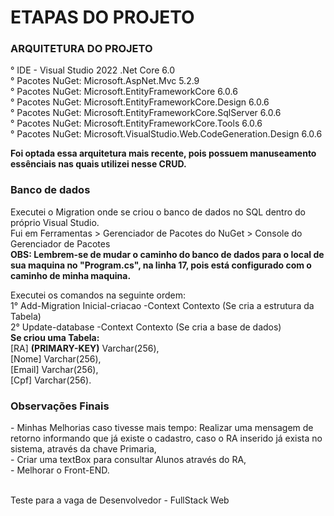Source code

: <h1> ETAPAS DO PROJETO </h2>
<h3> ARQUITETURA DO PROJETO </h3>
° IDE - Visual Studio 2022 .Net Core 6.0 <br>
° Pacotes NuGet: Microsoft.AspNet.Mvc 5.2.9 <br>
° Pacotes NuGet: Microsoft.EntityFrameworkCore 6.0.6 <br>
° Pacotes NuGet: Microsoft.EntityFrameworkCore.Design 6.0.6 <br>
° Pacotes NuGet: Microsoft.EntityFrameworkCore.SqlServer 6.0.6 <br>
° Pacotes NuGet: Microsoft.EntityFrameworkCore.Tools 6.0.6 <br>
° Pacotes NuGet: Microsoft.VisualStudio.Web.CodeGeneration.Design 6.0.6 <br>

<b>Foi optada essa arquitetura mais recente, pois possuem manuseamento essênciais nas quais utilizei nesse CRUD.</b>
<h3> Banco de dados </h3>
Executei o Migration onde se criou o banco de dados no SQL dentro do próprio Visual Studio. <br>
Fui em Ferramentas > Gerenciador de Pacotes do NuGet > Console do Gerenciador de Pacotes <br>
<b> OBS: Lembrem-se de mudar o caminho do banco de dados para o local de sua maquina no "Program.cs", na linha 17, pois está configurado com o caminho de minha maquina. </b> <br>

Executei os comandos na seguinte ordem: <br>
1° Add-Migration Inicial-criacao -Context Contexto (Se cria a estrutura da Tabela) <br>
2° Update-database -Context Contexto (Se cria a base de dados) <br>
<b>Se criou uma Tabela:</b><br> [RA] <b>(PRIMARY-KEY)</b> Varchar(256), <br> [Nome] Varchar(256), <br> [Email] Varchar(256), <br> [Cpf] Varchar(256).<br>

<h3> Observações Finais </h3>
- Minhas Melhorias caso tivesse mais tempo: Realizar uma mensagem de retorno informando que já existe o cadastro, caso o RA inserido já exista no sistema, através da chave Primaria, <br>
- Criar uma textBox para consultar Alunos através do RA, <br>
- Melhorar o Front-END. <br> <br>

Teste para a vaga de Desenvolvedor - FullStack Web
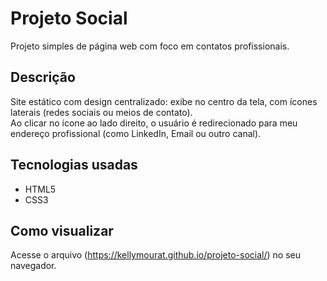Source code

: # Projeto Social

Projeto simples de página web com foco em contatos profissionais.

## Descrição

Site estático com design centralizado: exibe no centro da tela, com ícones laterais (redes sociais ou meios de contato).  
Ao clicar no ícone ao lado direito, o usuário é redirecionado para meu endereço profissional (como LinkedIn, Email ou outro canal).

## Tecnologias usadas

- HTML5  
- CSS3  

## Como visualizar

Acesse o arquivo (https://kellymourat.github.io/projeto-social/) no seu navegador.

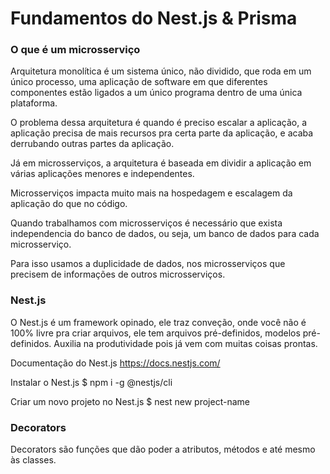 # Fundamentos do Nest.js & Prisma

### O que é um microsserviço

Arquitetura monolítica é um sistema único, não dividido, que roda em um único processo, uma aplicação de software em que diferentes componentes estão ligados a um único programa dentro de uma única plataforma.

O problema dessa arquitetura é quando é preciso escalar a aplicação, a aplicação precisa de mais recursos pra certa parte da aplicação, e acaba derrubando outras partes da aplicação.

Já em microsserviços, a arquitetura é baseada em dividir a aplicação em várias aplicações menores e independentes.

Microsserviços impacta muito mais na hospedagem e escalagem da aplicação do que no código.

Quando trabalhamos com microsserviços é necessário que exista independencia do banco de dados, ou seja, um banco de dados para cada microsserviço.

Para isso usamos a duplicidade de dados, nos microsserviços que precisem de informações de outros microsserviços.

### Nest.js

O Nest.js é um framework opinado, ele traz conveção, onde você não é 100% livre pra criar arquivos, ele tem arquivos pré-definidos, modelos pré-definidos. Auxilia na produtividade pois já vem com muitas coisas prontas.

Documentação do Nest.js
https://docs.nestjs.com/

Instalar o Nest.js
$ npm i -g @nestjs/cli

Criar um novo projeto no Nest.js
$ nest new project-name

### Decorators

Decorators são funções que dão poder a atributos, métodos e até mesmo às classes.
═══
[WHAT IS EXPECTED]
Word for word, write out the full listing, leaving the pictures aside.

[REPLY TO THE TASK]
Source code

: <h1> ETAPAS DO PROJETO </h2>
<h3> ARQUITETURA DO PROJETO </h3>
° IDE - Visual Studio 2022 .Net Core 6.0 <br>
° Pacotes NuGet: Microsoft.AspNet.Mvc 5.2.9 <br>
° Pacotes NuGet: Microsoft.EntityFrameworkCore 6.0.6 <br>
° Pacotes NuGet: Microsoft.EntityFrameworkCore.Design 6.0.6 <br>
° Pacotes NuGet: Microsoft.EntityFrameworkCore.SqlServer 6.0.6 <br>
° Pacotes NuGet: Microsoft.EntityFrameworkCore.Tools 6.0.6 <br>
° Pacotes NuGet: Microsoft.VisualStudio.Web.CodeGeneration.Design 6.0.6 <br>

<b>Foi optada essa arquitetura mais recente, pois possuem manuseamento essênciais nas quais utilizei nesse CRUD.</b>
<h3> Banco de dados </h3>
Executei o Migration onde se criou o banco de dados no SQL dentro do próprio Visual Studio. <br>
Fui em Ferramentas > Gerenciador de Pacotes do NuGet > Console do Gerenciador de Pacotes <br>
<b> OBS: Lembrem-se de mudar o caminho do banco de dados para o local de sua maquina no "Program.cs", na linha 17, pois está configurado com o caminho de minha maquina. </b> <br>

Executei os comandos na seguinte ordem: <br>
1° Add-Migration Inicial-criacao -Context Contexto (Se cria a estrutura da Tabela) <br>
2° Update-database -Context Contexto (Se cria a base de dados) <br>
<b>Se criou uma Tabela:</b><br> [RA] <b>(PRIMARY-KEY)</b> Varchar(256), <br> [Nome] Varchar(256), <br> [Email] Varchar(256), <br> [Cpf] Varchar(256).<br>

<h3> Observações Finais </h3>
- Minhas Melhorias caso tivesse mais tempo: Realizar uma mensagem de retorno informando que já existe o cadastro, caso o RA inserido já exista no sistema, através da chave Primaria, <br>
- Criar uma textBox para consultar Alunos através do RA, <br>
- Melhorar o Front-END. <br> <br>

Teste para a vaga de Desenvolvedor - FullStack Web
Source code

: # Projeto Social

Projeto simples de página web com foco em contatos profissionais.

## Descrição

Site estático com design centralizado: exibe no centro da tela, com ícones laterais (redes sociais ou meios de contato).  
Ao clicar no ícone ao lado direito, o usuário é redirecionado para meu endereço profissional (como LinkedIn, Email ou outro canal).

## Tecnologias usadas

- HTML5  
- CSS3  

## Como visualizar

Acesse o arquivo (https://kellymourat.github.io/projeto-social/) no seu navegador.

 # Fundamentos do Nest.js & Prisma

### O que é um microsserviço

Arquitetura monolítica é um sistema único, não dividido, que roda em um único processo, uma aplicação de software em que diferentes componentes estão ligados a um único programa dentro de uma única plataforma.

O problema dessa arquitetura é quando é preciso escalar a aplicação, a aplicação precisa de mais recursos pra certa parte da aplicação, e acaba derrubando outras partes da aplicação.

Já em microsserviços, a arquitetura é baseada em dividir a aplicação em várias aplicações menores e independentes.

Microsserviços impacta muito mais na hospedagem e escalagem da aplicação do que no código.

Quando trabalhamos com microsserviços é necessário que exista independencia do banco de dados, ou seja, um banco de dados para cada microsserviço.

Para isso usamos a duplicidade de dados, nos microsserviços que precisem de informações de outros microsserviços.

### Nest.js

O Nest.js é um framework opinado, ele traz conveção, onde você não é 100% livre pra criar arquivos, ele tem arquivos pré-definidos, modelos pré-definidos. Auxilia na produtividade pois já vem com muitas coisas prontas.

Documentação do Nest.js
https://docs.nestjs.com/

Instalar o Nest.js
$ npm i -g @nestjs/cli

Criar um novo projeto no Nest.js
$ nest new project-name

### Decorators

Decorators são funções que dão poder a atributos, métodos e até mesmo às classes.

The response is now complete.